> [THE TASK]:
Exactly as written, transcribe the lines that run from the one containing "- Mobile Projects and Distributed Systems." to the end of the records below.

> [DATA SUPPLIED]:

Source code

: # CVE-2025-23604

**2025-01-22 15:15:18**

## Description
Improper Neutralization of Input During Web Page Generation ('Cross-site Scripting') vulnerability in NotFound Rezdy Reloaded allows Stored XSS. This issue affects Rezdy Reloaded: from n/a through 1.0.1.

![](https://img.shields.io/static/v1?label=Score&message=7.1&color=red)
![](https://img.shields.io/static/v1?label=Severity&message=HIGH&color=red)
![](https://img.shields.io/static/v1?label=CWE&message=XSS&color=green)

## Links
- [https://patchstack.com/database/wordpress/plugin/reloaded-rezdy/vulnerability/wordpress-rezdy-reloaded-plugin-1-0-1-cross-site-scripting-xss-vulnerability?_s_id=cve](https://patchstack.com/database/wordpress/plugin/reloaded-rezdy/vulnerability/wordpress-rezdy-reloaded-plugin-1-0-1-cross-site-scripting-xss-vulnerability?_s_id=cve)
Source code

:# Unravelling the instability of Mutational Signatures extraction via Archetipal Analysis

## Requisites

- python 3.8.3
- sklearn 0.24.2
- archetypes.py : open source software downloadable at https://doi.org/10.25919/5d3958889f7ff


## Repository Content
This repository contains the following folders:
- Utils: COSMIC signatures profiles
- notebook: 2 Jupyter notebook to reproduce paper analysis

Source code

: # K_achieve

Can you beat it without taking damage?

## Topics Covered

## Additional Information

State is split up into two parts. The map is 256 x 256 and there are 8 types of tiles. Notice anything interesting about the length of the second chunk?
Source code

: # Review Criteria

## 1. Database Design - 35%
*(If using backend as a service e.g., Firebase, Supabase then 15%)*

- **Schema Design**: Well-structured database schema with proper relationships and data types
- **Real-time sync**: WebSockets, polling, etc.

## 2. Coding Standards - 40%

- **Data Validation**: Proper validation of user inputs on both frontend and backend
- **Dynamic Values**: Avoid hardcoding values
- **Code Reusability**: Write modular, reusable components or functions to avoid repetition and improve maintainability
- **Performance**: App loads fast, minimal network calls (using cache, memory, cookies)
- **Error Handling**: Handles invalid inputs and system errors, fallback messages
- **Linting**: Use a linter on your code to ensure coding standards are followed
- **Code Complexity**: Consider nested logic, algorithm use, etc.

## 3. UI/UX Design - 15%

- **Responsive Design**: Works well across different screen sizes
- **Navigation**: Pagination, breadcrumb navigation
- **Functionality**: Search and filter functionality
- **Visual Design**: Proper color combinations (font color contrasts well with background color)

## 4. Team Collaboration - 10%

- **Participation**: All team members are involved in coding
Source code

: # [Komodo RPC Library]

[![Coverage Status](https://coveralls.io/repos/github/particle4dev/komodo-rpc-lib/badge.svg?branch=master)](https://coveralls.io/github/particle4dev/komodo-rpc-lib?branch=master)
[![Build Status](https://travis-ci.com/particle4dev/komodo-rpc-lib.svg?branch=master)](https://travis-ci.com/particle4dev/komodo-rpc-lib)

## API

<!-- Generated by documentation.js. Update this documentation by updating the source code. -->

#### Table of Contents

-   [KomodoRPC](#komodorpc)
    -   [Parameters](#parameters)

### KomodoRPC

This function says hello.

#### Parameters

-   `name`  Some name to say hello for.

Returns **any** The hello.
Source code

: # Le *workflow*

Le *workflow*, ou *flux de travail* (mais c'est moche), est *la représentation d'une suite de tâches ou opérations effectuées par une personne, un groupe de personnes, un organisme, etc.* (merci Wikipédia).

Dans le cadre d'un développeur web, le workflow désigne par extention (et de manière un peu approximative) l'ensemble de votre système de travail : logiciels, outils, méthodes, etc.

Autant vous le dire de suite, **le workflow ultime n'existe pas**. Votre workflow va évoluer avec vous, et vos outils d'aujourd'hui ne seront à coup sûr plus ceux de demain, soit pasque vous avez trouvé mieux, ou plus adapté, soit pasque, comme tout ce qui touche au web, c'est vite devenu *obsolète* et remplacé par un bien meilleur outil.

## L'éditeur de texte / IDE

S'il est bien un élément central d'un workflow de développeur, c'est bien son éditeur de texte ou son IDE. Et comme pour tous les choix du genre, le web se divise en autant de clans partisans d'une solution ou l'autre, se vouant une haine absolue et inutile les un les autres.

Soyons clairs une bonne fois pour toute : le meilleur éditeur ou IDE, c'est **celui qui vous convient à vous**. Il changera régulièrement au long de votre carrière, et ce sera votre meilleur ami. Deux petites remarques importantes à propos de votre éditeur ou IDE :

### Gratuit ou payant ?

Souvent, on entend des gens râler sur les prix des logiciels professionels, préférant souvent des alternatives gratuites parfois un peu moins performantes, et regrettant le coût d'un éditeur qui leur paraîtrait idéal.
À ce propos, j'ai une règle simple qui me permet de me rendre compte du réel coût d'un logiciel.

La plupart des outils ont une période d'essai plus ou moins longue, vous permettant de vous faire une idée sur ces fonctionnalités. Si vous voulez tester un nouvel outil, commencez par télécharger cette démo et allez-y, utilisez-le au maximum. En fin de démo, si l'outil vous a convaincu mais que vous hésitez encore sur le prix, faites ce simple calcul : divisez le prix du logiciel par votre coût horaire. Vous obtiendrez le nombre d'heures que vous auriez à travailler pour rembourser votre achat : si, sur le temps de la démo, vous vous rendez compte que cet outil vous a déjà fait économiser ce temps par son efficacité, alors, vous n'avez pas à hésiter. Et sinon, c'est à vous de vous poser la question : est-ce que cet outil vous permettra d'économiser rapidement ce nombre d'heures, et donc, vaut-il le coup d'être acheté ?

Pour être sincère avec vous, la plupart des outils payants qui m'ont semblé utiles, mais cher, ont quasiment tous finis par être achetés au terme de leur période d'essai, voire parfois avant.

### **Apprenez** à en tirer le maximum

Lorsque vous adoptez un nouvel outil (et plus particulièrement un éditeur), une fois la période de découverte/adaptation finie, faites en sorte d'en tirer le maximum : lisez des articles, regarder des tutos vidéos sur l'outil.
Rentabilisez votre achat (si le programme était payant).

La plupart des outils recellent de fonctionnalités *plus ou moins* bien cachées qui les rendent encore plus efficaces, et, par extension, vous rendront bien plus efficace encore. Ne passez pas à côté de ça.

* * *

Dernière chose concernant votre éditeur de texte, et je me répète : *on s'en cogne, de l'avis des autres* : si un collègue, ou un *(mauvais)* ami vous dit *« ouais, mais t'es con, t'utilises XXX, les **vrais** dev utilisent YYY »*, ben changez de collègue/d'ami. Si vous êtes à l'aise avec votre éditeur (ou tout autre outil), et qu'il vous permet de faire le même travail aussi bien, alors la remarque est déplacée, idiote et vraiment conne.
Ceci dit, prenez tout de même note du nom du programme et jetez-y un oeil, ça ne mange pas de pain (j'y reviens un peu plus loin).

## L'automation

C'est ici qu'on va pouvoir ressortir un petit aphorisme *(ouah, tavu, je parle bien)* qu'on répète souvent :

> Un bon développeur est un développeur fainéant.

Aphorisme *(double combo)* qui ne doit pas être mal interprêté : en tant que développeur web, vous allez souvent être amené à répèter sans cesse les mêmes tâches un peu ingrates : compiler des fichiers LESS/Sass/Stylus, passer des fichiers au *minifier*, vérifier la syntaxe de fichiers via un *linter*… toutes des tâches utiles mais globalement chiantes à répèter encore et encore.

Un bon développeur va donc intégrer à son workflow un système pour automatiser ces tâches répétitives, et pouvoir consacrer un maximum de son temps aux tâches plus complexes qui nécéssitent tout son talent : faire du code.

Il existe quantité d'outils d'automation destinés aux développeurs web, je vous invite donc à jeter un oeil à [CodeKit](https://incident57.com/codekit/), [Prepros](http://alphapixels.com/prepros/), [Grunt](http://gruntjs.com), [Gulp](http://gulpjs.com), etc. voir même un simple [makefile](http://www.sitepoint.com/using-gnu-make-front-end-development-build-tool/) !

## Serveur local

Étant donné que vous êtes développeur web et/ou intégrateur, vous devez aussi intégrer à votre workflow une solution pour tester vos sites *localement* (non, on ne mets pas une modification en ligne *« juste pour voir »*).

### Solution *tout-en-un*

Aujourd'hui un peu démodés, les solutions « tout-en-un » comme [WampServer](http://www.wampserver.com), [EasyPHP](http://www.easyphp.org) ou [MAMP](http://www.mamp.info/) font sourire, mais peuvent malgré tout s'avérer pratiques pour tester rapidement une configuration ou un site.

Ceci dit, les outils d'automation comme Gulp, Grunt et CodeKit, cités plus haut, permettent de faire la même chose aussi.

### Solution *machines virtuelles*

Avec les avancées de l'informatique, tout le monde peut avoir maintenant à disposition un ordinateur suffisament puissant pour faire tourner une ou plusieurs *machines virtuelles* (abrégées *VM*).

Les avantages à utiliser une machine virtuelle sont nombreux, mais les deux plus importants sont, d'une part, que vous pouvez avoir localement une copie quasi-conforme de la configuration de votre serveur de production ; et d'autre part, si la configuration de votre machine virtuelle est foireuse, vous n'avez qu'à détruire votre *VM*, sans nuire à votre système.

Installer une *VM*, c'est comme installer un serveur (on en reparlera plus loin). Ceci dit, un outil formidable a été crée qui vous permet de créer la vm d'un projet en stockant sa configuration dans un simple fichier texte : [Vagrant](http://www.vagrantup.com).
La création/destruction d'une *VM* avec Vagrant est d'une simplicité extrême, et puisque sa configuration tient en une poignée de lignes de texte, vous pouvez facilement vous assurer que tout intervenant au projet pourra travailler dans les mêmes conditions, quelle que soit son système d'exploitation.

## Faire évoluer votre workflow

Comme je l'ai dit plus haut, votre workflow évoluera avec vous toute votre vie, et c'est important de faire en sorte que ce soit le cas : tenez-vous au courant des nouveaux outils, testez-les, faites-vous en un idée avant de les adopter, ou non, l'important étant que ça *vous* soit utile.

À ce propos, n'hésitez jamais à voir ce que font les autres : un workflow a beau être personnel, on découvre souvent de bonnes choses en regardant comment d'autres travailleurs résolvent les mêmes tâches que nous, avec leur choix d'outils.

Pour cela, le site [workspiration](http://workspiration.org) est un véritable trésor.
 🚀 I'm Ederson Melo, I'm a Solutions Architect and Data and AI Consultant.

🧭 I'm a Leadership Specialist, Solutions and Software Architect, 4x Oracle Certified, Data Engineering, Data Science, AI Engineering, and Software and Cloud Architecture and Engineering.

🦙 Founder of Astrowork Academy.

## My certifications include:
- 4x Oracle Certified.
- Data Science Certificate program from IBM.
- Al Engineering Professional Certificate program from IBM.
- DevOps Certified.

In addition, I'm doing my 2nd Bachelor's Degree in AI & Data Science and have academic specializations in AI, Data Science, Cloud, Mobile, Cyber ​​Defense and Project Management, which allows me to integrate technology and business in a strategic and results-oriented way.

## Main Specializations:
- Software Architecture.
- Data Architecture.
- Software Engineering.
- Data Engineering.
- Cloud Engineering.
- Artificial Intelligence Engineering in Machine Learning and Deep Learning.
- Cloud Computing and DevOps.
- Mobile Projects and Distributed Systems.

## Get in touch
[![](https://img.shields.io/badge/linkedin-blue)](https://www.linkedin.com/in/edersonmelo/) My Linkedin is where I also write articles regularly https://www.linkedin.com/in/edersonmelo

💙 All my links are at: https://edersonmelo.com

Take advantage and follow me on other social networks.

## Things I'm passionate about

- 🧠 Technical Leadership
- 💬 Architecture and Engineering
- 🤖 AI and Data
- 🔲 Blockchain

> [TASK SOLUTION]:
- Mobile Projects and Distributed Systems.

## Get in touch
[![](https://img.shields.io/badge/linkedin-blue)](https://www.linkedin.com/in/edersonmelo/) My Linkedin is where I also write articles regularly https://www.linkedin.com/in/edersonmelo

💙 All my links are at: https://edersonmelo.com

Take advantage and follow me on other social networks.

## Things I'm passionate about

- 🧠 Technical Leadership
- 💬 Architecture and Engineering
- 🤖 AI and Data
- 🔲 Blockchain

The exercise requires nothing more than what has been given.